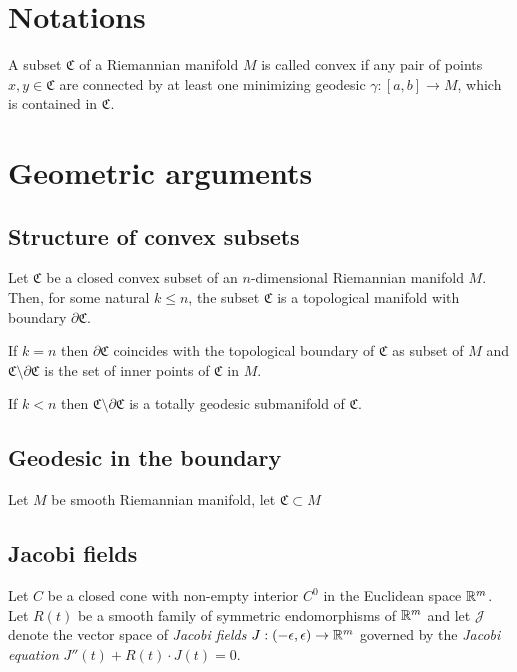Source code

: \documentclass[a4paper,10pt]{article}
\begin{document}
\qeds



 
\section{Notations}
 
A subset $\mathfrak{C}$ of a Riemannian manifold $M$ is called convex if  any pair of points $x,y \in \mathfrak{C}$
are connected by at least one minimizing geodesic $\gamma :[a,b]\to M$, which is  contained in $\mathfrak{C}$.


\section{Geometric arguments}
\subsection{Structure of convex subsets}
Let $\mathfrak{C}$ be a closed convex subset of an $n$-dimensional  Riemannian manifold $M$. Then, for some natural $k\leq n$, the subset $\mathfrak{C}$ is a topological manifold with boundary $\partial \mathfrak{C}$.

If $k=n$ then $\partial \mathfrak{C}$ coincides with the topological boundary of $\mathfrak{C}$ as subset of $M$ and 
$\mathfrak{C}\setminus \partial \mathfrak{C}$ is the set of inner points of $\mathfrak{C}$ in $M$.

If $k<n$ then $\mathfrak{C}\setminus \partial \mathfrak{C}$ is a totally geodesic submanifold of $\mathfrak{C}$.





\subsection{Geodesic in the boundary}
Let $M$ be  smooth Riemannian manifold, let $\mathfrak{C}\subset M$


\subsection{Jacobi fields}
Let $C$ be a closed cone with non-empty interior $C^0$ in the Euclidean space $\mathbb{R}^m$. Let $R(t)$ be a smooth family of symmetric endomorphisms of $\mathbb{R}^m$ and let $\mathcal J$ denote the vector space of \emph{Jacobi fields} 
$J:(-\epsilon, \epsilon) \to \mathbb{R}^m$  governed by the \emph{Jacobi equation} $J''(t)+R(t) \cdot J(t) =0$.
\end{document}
• • • •
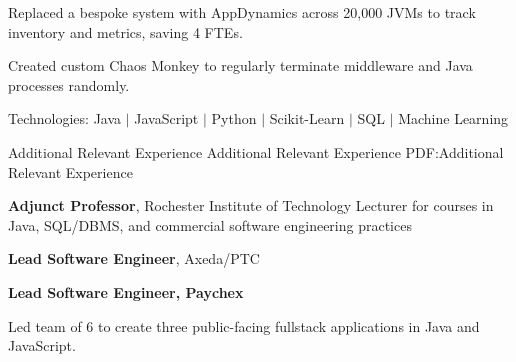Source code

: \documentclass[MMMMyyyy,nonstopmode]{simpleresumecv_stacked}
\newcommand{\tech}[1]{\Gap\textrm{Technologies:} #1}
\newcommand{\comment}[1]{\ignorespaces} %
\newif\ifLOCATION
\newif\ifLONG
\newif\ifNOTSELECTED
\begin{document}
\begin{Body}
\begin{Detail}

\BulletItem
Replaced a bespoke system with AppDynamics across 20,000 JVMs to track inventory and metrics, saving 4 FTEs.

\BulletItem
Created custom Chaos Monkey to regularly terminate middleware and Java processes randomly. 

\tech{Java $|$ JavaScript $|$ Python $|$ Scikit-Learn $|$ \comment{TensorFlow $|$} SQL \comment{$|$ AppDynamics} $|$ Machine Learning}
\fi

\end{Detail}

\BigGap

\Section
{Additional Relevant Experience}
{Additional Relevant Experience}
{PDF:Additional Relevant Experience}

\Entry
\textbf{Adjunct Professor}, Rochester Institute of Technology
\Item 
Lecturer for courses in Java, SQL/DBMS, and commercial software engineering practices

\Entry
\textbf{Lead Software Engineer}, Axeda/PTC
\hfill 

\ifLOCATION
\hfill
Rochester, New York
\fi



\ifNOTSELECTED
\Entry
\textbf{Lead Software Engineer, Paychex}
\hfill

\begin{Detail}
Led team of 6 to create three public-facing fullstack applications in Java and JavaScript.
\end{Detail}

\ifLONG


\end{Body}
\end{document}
• • • •
● **Work task**
A bare number is the whole answer: the tally of lines in the listing above that include "Jacobi".

● **Written reply**
3